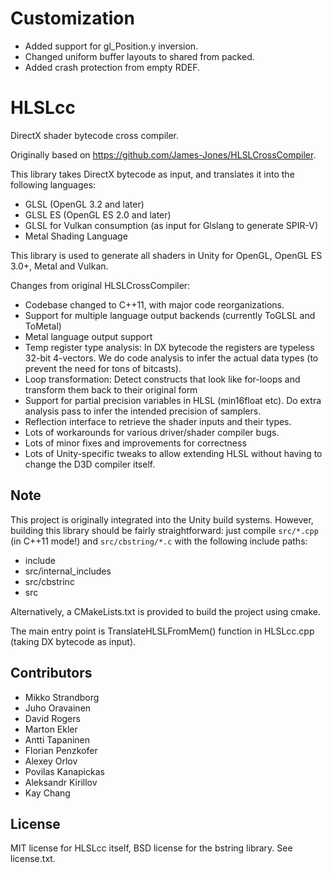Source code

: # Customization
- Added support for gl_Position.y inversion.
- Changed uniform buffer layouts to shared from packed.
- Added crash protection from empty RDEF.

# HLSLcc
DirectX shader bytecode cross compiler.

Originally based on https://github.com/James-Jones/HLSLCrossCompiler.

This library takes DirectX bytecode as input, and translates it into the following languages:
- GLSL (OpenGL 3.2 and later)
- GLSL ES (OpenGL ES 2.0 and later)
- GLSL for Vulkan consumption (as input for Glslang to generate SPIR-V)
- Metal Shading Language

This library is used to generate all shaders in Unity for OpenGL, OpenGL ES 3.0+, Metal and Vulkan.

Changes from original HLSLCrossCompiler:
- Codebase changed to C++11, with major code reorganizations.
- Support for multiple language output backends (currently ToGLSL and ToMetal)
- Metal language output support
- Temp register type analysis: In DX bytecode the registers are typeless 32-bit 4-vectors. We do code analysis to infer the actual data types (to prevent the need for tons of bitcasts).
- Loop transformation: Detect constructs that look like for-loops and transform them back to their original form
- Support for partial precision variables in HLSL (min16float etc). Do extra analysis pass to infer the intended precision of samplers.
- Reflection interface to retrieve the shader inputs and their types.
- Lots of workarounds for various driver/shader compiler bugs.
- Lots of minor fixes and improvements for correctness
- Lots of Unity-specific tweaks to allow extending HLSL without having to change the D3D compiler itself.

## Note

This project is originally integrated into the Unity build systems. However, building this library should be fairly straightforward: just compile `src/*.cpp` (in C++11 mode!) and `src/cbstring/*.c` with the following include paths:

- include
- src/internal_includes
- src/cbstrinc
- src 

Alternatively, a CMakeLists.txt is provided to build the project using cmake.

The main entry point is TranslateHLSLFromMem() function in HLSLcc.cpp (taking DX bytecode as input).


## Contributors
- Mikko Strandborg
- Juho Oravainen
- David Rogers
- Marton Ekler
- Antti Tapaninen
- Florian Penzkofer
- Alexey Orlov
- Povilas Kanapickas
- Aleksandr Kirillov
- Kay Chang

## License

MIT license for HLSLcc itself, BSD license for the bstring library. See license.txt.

=-=-=-=-=

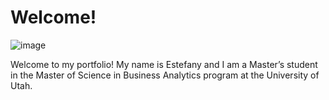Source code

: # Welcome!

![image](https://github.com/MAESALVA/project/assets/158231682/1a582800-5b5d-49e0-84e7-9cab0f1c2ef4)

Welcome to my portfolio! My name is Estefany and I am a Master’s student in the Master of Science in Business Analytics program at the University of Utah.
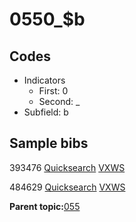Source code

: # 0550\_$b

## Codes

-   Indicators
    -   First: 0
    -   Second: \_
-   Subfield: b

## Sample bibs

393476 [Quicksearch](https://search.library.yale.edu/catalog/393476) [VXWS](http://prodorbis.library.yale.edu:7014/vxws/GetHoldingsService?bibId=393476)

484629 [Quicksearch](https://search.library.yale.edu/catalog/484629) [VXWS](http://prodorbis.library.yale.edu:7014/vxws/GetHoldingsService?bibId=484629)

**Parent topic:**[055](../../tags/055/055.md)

=-=-=-=-=

> _YOUR GOAL_:
Within the records, in how many lines does the string "analysis" occur? Give the number and no other text.

> _FINISHED EXERCISE_:
2